Un amigo cubano a comienzos de la década pasada, cuando en Venezuela estaba comenzando apenas este experimento, cuyos jefes de laboratorio no llamaban aún “socialista”, me contó cosas tan terribles vividas en su país que me costó darles crédito. Le pregunté por qué no hablaban más de eso los cubanos, que siempre uno escuchaba las mismas quejas de la falta de democracia y de las dificultades cotidianas de la vida. Me respondió que él había dejado de hablar de eso porque nadie le creía y lo veían como si lo estuviera inventando para desacreditar a un gobierno al cual se oponía, y que, hay que decirlo, gozó siempre de la simpatía de la mayoría de las élites latinoamericanas, muy devotas de los actos heroicos.
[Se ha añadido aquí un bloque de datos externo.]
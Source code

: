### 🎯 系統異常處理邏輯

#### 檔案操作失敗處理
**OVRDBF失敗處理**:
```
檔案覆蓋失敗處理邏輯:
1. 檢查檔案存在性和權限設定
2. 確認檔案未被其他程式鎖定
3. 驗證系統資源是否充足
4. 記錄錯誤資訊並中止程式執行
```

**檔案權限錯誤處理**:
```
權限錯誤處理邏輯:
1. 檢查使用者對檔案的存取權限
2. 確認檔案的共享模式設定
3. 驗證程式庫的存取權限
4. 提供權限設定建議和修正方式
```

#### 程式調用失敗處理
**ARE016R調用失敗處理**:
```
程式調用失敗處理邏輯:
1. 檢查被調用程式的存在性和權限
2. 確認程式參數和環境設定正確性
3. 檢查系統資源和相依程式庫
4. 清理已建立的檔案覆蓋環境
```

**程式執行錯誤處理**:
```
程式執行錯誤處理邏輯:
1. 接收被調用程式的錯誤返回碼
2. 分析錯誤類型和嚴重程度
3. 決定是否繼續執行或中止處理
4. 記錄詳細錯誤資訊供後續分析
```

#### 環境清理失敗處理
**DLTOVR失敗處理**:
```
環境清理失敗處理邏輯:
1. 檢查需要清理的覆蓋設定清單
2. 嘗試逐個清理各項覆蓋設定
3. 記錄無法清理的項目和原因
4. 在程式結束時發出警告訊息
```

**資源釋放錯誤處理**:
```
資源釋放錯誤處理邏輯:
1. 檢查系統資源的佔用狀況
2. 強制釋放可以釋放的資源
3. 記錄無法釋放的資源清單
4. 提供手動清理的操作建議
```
Su vida no estaba dedicada a una verdad que nadie quería escuchar, sino a vivir y a mejorar y a tratar de ayudar a su familia que había quedado en la isla, sin que el tampoco pudiera comunicarse mucho con ellos, pues estaban en una dura realidad pero altamente mediatizada por el discurso político totalitario cantado a toda hora desde todas partes. Tratar de decirles cómo se vivía aquí, solo aumentaría su sufrimiento. Entonces su vida estaba dedicada al acto, a vivir, a disfrutar de las ventajas que había aquí en ese momento, entre ellas la posibilidad de quejarse, por cierto. Pero no se dedicaba solo a lamentarse, no obstante que su crianza en ese infierno le hubiera dejado marcas indelebles. Cuando visité la isla y volví y traté de decir lo que había visto, me conseguí con la misma incredulidad, y el peligro de que se sospechara que me había “pasado al otro bando”, un bando que se convirtió apenas unos meses después, con los sucesos de abril de 2002, en el enemigo.
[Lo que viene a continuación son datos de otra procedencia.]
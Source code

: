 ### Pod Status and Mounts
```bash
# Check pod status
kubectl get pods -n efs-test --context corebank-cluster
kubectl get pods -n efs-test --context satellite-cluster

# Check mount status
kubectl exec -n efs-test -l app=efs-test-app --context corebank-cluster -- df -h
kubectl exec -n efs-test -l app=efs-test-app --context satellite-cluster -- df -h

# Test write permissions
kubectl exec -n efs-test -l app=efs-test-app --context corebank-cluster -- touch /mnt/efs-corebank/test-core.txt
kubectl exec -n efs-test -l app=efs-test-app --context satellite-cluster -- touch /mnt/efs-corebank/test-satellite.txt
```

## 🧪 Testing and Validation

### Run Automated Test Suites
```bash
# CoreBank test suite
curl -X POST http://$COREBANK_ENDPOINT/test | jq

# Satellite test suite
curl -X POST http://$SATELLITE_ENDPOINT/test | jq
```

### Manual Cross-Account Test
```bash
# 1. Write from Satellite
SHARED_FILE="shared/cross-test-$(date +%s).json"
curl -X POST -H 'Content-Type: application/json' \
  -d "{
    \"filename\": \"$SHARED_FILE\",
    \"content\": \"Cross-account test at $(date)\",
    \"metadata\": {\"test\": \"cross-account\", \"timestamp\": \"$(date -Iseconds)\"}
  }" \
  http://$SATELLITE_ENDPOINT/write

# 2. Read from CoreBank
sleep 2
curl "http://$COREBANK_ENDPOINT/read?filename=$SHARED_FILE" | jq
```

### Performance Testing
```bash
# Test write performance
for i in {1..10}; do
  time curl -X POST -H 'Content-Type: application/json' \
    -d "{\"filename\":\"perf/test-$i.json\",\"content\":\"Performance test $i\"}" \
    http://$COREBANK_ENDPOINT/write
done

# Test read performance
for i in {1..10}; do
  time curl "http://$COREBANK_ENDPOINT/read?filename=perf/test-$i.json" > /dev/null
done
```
La de mi amigo es la opción que hay que preferir frente al lamento de la verdad. Es la opción del acto. Es lo que hacen quienes queman la moto de un ladrón en Los Ruices, o los vecinos de la Cota 905 yendo a una Defensoría del Pueblo parcializada a denunciar los atropellos cometidos por las fuerzas represivas con la excusa de “liberarlos” de una delincuencia con la que en el mejor de los casos han sido conniventes. Porque el acto no consiste en la aspiración de un despertar permanente, sino en decidirse a sostener la posibilidad de soñar de otra manera a la prescrita. Y por lo pronto en este país ese acto todavía puede tocar el ámbito de lo político. Por más que sepamos cómo se comportan nuestras autoridades electorales y judiciales e inclusive cómo fueron elegidas violando la Constitución, no nos han podido quitar la oportunidad de votar el próximo 6 de diciembre.
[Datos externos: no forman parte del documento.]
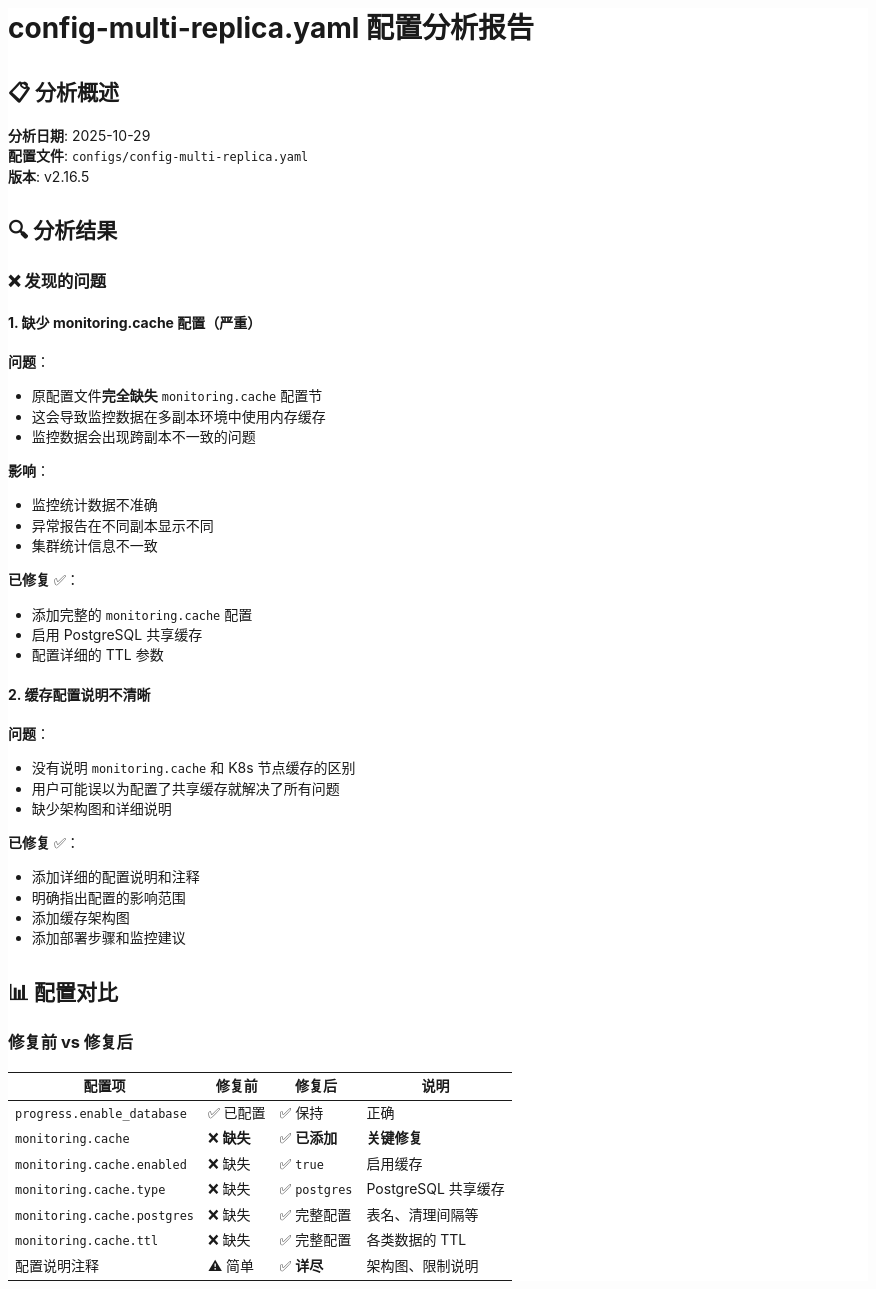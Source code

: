 # config-multi-replica.yaml 配置分析报告

## 📋 分析概述

**分析日期**: 2025-10-29  
**配置文件**: `configs/config-multi-replica.yaml`  
**版本**: v2.16.5

## 🔍 分析结果

### ❌ 发现的问题

#### 1. 缺少 monitoring.cache 配置（严重）

**问题**：
- 原配置文件**完全缺失** `monitoring.cache` 配置节
- 这会导致监控数据在多副本环境中使用内存缓存
- 监控数据会出现跨副本不一致的问题

**影响**：
- 监控统计数据不准确
- 异常报告在不同副本显示不同
- 集群统计信息不一致

**已修复** ✅：
- 添加完整的 `monitoring.cache` 配置
- 启用 PostgreSQL 共享缓存
- 配置详细的 TTL 参数

#### 2. 缓存配置说明不清晰

**问题**：
- 没有说明 `monitoring.cache` 和 K8s 节点缓存的区别
- 用户可能误以为配置了共享缓存就解决了所有问题
- 缺少架构图和详细说明

**已修复** ✅：
- 添加详细的配置说明和注释
- 明确指出配置的影响范围
- 添加缓存架构图
- 添加部署步骤和监控建议

## 📊 配置对比

### 修复前 vs 修复后

| 配置项 | 修复前 | 修复后 | 说明 |
|--------|--------|--------|------|
| `progress.enable_database` | ✅ 已配置 | ✅ 保持 | 正确 |
| `monitoring.cache` | ❌ **缺失** | ✅ **已添加** | **关键修复** |
| `monitoring.cache.enabled` | ❌ 缺失 | ✅ `true` | 启用缓存 |
| `monitoring.cache.type` | ❌ 缺失 | ✅ `postgres` | PostgreSQL 共享缓存 |
| `monitoring.cache.postgres` | ❌ 缺失 | ✅ 完整配置 | 表名、清理间隔等 |
| `monitoring.cache.ttl` | ❌ 缺失 | ✅ 完整配置 | 各类数据的 TTL |
| 配置说明注释 | ⚠️ 简单 | ✅ **详尽** | 架构图、限制说明 |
La época dorada de los humoristas, a los que no por casualidad se les permitió hablar y decir cuánto quisieran durante todo este tiempo, se acabó hace rato. Eran útiles mientras la catarsis de la clase media fue útil y existieron en un delicado equilibrio con una burocracia que tenderá a hacerse más protocolar y susceptible a la ironía conforme se le haga más difícil el control social. En esa disyuntiva ¿Se pondrán de parte de un superyó feroz que se lanza en contra de los atribulados, avergonzándolos por no inmolarse en nombre de sus ideales? ¿O seguirán usando la ironía para desenmascarar a un poder que se presentará cada vez más como una normalidad natural, dando lugar con la risa al pensamiento y al acto? Es decir, ¿Harán el coro con los que cantan el lamento venezolano de lo que se pudo ser, o contribuirán a superar lo que nunca fue para que vayamos en pos de las posibilidades inmanentes que descubre el acto?